Example scenario: If creator "Alice" has videos with IDs ["video1", "video2"] and views [100, 200], Alice's popularity is 300 and her most popular video ID is "video2".

Intuition

To solve this problem, we need to track two key pieces of information for each creator:

1. Their total popularity (sum of all their video views)
2. Their most popular video's ID

The natural approach is to process all videos once and aggregate the data by creator.
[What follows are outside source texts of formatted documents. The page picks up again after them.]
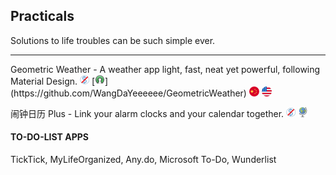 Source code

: ## Practicals

Solutions to life troubles can be such simple ever.

---

Geometric Weather - A weather app light, fast, neat yet powerful, following Material Design.  ![](../assets/free.png) [![](../assets/open-source-icon.png "LGPL 3.0@GitHub: https://github.com/WangDaYeeeeee/GeometricWeather")](https://github.com/WangDaYeeeeee/GeometricWeather) ![](../assets/china.png) ![](../assets/united-states.png)

闹钟日历 Plus - Link your alarm clocks and your calendar together. ![](../assets/free.png) ![](../assets/earth-globe.png)

#### TO-DO-LIST APPS

TickTick, MyLifeOrganized, Any.do, Microsoft To-Do, Wunderlist
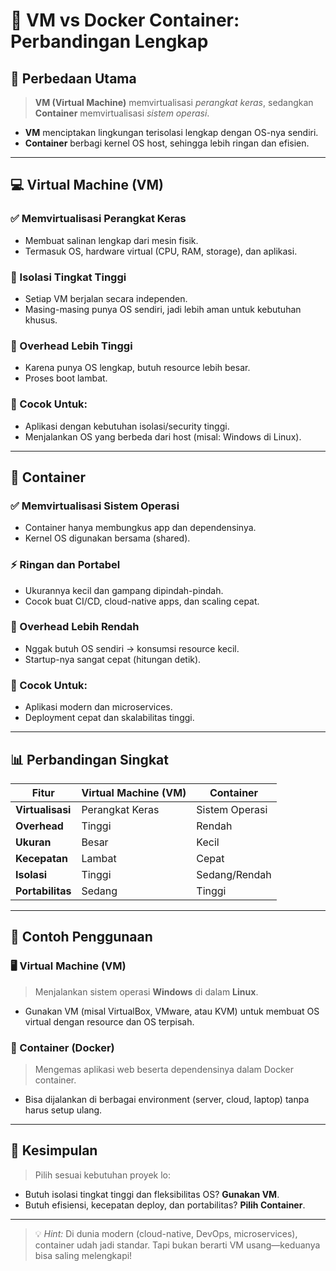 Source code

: # 🧠 VM vs Docker Container: Perbandingan Lengkap

## 📌 Perbedaan Utama

> **VM (Virtual Machine)** memvirtualisasi *perangkat keras*, sedangkan  
> **Container** memvirtualisasi *sistem operasi*.

- **VM** menciptakan lingkungan terisolasi lengkap dengan OS-nya sendiri.
- **Container** berbagi kernel OS host, sehingga lebih ringan dan efisien.

---

## 💻 Virtual Machine (VM)

### ✅ Memvirtualisasi Perangkat Keras
- Membuat salinan lengkap dari mesin fisik.
- Termasuk OS, hardware virtual (CPU, RAM, storage), dan aplikasi.

### 🔐 Isolasi Tingkat Tinggi
- Setiap VM berjalan secara independen.
- Masing-masing punya OS sendiri, jadi lebih aman untuk kebutuhan khusus.

### 🐌 Overhead Lebih Tinggi
- Karena punya OS lengkap, butuh resource lebih besar.
- Proses boot lambat.

### 🎯 Cocok Untuk:
- Aplikasi dengan kebutuhan isolasi/security tinggi.
- Menjalankan OS yang berbeda dari host (misal: Windows di Linux).

---

## 🐳 Container

### ✅ Memvirtualisasi Sistem Operasi
- Container hanya membungkus app dan dependensinya.
- Kernel OS digunakan bersama (shared).

### ⚡ Ringan dan Portabel
- Ukurannya kecil dan gampang dipindah-pindah.
- Cocok buat CI/CD, cloud-native apps, dan scaling cepat.

### 🚀 Overhead Lebih Rendah
- Nggak butuh OS sendiri → konsumsi resource kecil.
- Startup-nya sangat cepat (hitungan detik).

### 🎯 Cocok Untuk:
- Aplikasi modern dan microservices.
- Deployment cepat dan skalabilitas tinggi.

---

## 📊 Perbandingan Singkat

| Fitur          | Virtual Machine (VM)       | Container                  |
|----------------|-----------------------------|----------------------------|
| **Virtualisasi**   | Perangkat Keras              | Sistem Operasi             |
| **Overhead**       | Tinggi                       | Rendah                     |
| **Ukuran**         | Besar                        | Kecil                      |
| **Kecepatan**      | Lambat                       | Cepat                      |
| **Isolasi**        | Tinggi                       | Sedang/Rendah              |
| **Portabilitas**   | Sedang                       | Tinggi                     |

---

## 🧪 Contoh Penggunaan

### 🖥️ Virtual Machine (VM)
> Menjalankan sistem operasi **Windows** di dalam **Linux**.

- Gunakan VM (misal VirtualBox, VMware, atau KVM) untuk membuat OS virtual dengan resource dan OS terpisah.

### 🐋 Container (Docker)
> Mengemas aplikasi web beserta dependensinya dalam Docker container.

- Bisa dijalankan di berbagai environment (server, cloud, laptop) tanpa harus setup ulang.

---

## 🧭 Kesimpulan

> Pilih sesuai kebutuhan proyek lo:

- Butuh isolasi tingkat tinggi dan fleksibilitas OS? **Gunakan VM**.
- Butuh efisiensi, kecepatan deploy, dan portabilitas? **Pilih Container**.

---

> 💡 *Hint:* Di dunia modern (cloud-native, DevOps, microservices), container udah jadi standar. Tapi bukan berarti VM usang—keduanya bisa saling melengkapi!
As we iterate through the videos, we can simultaneously:

• Add up the views for each creator to calculate their total popularity
• Keep track of which video is currently the most popular for each creator

For tracking the most popular video per creator, we need to handle the tie-breaking rule: when multiple videos have the same view count, we choose the lexicographically smallest ID. This means whenever we encounter a new video for a creator, we update their most popular video if:

• The new video has more views than the current most popular, OR
• The new video has the same views but a lexicographically smaller ID

Using hash tables (dictionaries) is ideal here because:

• We need to group data by creator name (which can be any string)
• We need quick lookups and updates as we process each video
• The number of unique creators is unknown beforehand

After processing all videos, finding the answer becomes straightforward:

1. Find the maximum total popularity across all creators
2. Return all creators who have this maximum popularity along with their most popular video's ID

The key insight is that we can do all the necessary bookkeeping in a single pass through the data, making this solution efficient with O(n) time complexity where n is the number of videos.
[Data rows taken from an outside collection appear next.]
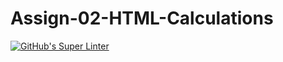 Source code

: # Assign-02-HTML-Calculations
[![GitHub's Super Linter](https://github.com/ICS20-Programming-SirineC/Assign-02-HTML-Calculations/workflows/GitHub's%20Super%20Linter/badge.svg)](https://github.com/ICS20-Programming-SirineC/Assign-02-HTML-Calculations/actions) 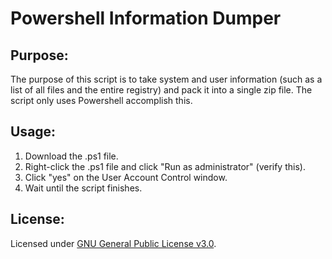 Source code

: # Powershell Information Dumper

## Purpose:

The purpose of this script is to take system and user information (such as a list of all files and the entire registry) and pack it into a single zip file. The script only uses Powershell accomplish this. 

## Usage:

1) Download the .ps1 file.
2) Right-click the .ps1 file and click "Run as administrator" (verify this).
3) Click "yes" on the User Account Control window. 
4) Wait until the script finishes.

## License:

Licensed under [GNU General Public License v3.0](https://www.gnu.org/licenses/gpl-3.0.en.html).
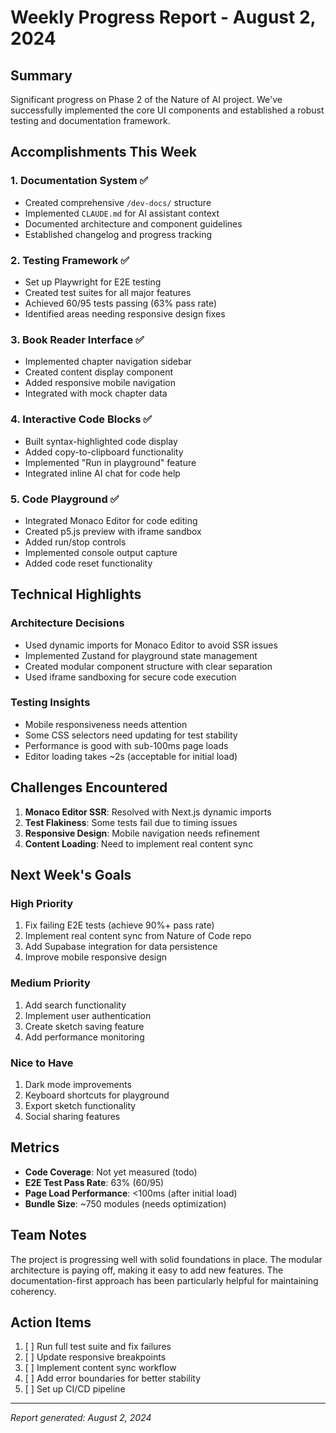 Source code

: # Weekly Progress Report - August 2, 2024

## Summary

Significant progress on Phase 2 of the Nature of AI project. We've successfully implemented the core UI components and established a robust testing and documentation framework.

## Accomplishments This Week

### 1. Documentation System ✅
- Created comprehensive `/dev-docs/` structure
- Implemented `CLAUDE.md` for AI assistant context
- Documented architecture and component guidelines
- Established changelog and progress tracking

### 2. Testing Framework ✅
- Set up Playwright for E2E testing
- Created test suites for all major features
- Achieved 60/95 tests passing (63% pass rate)
- Identified areas needing responsive design fixes

### 3. Book Reader Interface ✅
- Implemented chapter navigation sidebar
- Created content display component
- Added responsive mobile navigation
- Integrated with mock chapter data

### 4. Interactive Code Blocks ✅
- Built syntax-highlighted code display
- Added copy-to-clipboard functionality
- Implemented "Run in playground" feature
- Integrated inline AI chat for code help

### 5. Code Playground ✅
- Integrated Monaco Editor for code editing
- Created p5.js preview with iframe sandbox
- Added run/stop controls
- Implemented console output capture
- Added code reset functionality

## Technical Highlights

### Architecture Decisions
- Used dynamic imports for Monaco Editor to avoid SSR issues
- Implemented Zustand for playground state management
- Created modular component structure with clear separation
- Used iframe sandboxing for secure code execution

### Testing Insights
- Mobile responsiveness needs attention
- Some CSS selectors need updating for test stability
- Performance is good with sub-100ms page loads
- Editor loading takes ~2s (acceptable for initial load)

## Challenges Encountered

1. **Monaco Editor SSR**: Resolved with Next.js dynamic imports
2. **Test Flakiness**: Some tests fail due to timing issues
3. **Responsive Design**: Mobile navigation needs refinement
4. **Content Loading**: Need to implement real content sync

## Next Week's Goals

### High Priority
1. Fix failing E2E tests (achieve 90%+ pass rate)
2. Implement real content sync from Nature of Code repo
3. Add Supabase integration for data persistence
4. Improve mobile responsive design

### Medium Priority
1. Add search functionality
2. Implement user authentication
3. Create sketch saving feature
4. Add performance monitoring

### Nice to Have
1. Dark mode improvements
2. Keyboard shortcuts for playground
3. Export sketch functionality
4. Social sharing features

## Metrics

- **Code Coverage**: Not yet measured (todo)
- **E2E Test Pass Rate**: 63% (60/95)
- **Page Load Performance**: <100ms (after initial load)
- **Bundle Size**: ~750 modules (needs optimization)

## Team Notes

The project is progressing well with solid foundations in place. The modular architecture is paying off, making it easy to add new features. The documentation-first approach has been particularly helpful for maintaining coherency.

## Action Items

1. [ ] Run full test suite and fix failures
2. [ ] Update responsive breakpoints
3. [ ] Implement content sync workflow
4. [ ] Add error boundaries for better stability
5. [ ] Set up CI/CD pipeline

---

*Report generated: August 2, 2024* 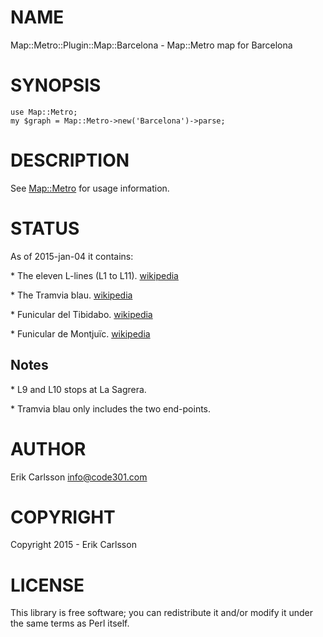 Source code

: # NAME

Map::Metro::Plugin::Map::Barcelona - Map::Metro map for Barcelona

# SYNOPSIS

    use Map::Metro;
    my $graph = Map::Metro->new('Barcelona')->parse;

# DESCRIPTION

See [Map::Metro](https://metacpan.org/pod/Map::Metro) for usage information.

# STATUS

As of 2015-jan-04 it contains:

\* The eleven L-lines (L1 to L11). [wikipedia](https://en.wikipedia.org/wiki/Barcelona_Metro)

\* The Tramvia blau. [wikipedia](https://en.wikipedia.org/wiki/Tramvia_Blau)

\* Funicular del Tibidabo.  [wikipedia](https://en.wikipedia.org/wiki/Funicular_del_Tibidabo)

\* Funicular de Montjuïc.  [wikipedia](https://en.wikipedia.org/wiki/Funicular_de_Montju%C3%AFc)

## Notes

\* L9 and L10 stops at La Sagrera.

\* Tramvia blau only includes the two end-points.

# AUTHOR

Erik Carlsson <info@code301.com>

# COPYRIGHT

Copyright 2015 - Erik Carlsson

# LICENSE

This library is free software; you can redistribute it and/or modify
it under the same terms as Perl itself.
Learn more about Sorting and Heap (Priority Queue) patterns.

Solution Approach

We use two hash tables to solve this problem:

• cnt: Maps each creator to their total view count (popularity)
• d: Maps each creator to the index of their most popular video

Step 1: Process all videos

We iterate through all three arrays simultaneously using zip(creators, ids, views) along with enumerate to keep track of indices:

for k, (c, i, v) in enumerate(zip(creators, ids, views)):

For each video:

• Add the views to the creator's total: cnt[c] += v
• Update the creator's most popular video index if needed

Step 2: Track the most popular video for each creator

For updating the most popular video, we check three conditions:

if c not in d or views[d[c]] < v or (views[d[c]] == v and ids[d[c]] > i):
    d[c] = k

This updates the index when:

1. c not in d: First video for this creator
2. views[d[c]] < v: Current video has more views than the stored one
3. views[d[c]] == v and ids[d[c]] > i: Same views but current video has lexicographically smaller ID

Step 3: Find the maximum popularity

After processing all videos, find the highest total view count:

mx = max(cnt.values())

Step 4: Build the result

Create the answer by finding all creators with maximum popularity:

return [[c, ids[d[c]]] for c, x in cnt.items() if x == mx]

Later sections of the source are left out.